相対正義論3
警視庁少年課
「肉団子事件?わっ、凄惨っす!」
そう声を立てたのは、浅黒い肌に黒い髪、黒い瞳をいかにも健康そうに輝やかせた青年だった。
「鈴木、この事件はお前にはまだ早い!」
そう言いきったのは無造作に濃い茶色の髪を伸ばし、無精ヒゲまではやした刑事だ。体躯は引き締まっており、顔に刻まれたシワ以外に年齢を感じさるところはない。
「城島さん、少年犯罪かじゃなかったっすか?どうしてこんな資料を?」
鈴木が、城嶋の持った資料を怪訝そうに見る。
「事件は2週間前、5月1日。おそらく深夜に起こっている。被害者は原型をとどめないほど強い打撃を受けている…殺人事件、一課の仕事っすよね。」
「まあな。だが俺が請け負っている家出少年の特徴と、ガイ者の特徴が一致しててな…まあぐっしゃぐしゃだから血液型と身長とか体格とか、その位だが。もしかしたら、と思って調べてたわけよ。
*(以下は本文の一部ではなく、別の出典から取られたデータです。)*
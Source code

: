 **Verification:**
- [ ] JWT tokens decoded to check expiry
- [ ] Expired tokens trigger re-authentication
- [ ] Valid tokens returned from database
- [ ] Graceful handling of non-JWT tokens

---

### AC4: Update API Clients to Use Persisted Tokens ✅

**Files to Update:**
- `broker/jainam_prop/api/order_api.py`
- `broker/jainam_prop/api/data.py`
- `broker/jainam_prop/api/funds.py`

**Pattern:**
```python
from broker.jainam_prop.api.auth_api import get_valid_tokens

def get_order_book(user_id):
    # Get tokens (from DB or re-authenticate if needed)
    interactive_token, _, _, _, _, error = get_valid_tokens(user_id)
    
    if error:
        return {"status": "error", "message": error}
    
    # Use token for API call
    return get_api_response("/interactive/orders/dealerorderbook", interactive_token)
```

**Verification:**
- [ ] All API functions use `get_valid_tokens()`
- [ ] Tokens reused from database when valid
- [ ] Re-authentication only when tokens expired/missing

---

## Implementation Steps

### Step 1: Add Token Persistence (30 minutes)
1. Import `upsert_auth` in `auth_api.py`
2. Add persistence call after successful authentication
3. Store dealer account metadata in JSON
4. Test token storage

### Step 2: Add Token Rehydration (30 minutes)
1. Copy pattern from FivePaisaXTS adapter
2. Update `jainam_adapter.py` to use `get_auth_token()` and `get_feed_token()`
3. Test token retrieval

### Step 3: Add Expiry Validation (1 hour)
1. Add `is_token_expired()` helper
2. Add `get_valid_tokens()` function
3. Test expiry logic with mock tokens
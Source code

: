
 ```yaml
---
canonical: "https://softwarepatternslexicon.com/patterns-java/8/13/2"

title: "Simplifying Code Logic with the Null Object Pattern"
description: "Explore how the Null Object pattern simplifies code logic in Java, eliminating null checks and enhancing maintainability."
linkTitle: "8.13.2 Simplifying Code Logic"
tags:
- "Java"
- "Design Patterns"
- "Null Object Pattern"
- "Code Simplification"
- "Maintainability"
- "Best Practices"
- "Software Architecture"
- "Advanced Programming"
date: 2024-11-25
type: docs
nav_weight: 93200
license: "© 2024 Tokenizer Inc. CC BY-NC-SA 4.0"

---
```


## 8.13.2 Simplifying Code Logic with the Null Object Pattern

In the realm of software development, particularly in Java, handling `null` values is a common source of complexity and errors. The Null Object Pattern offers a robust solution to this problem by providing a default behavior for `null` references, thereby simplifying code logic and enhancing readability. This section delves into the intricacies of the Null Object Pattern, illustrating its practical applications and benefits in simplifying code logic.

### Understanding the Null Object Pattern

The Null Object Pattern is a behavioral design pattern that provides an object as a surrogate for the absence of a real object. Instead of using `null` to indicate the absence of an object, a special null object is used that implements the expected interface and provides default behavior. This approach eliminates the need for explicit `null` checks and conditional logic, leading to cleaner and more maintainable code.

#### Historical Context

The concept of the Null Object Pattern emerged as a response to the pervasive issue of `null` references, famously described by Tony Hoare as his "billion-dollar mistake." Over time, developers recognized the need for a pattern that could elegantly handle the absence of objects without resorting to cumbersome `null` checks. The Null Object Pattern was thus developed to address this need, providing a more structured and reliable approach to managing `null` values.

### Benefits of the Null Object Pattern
」
鈴木の顔が曇る。
「人間業とは思えないっす。にしてもその事件の被害者がその家出少年だとしたら、結構な恨みを買ってるんじゃないっすか?」
鈴木が言うのは、家出少年が起こしたとされている事件のことだ。彼らは俗に言うストリートギャングの一員で、恐喝や暴行、窃盗などおおよそ人に憎まれるような人間であったということである。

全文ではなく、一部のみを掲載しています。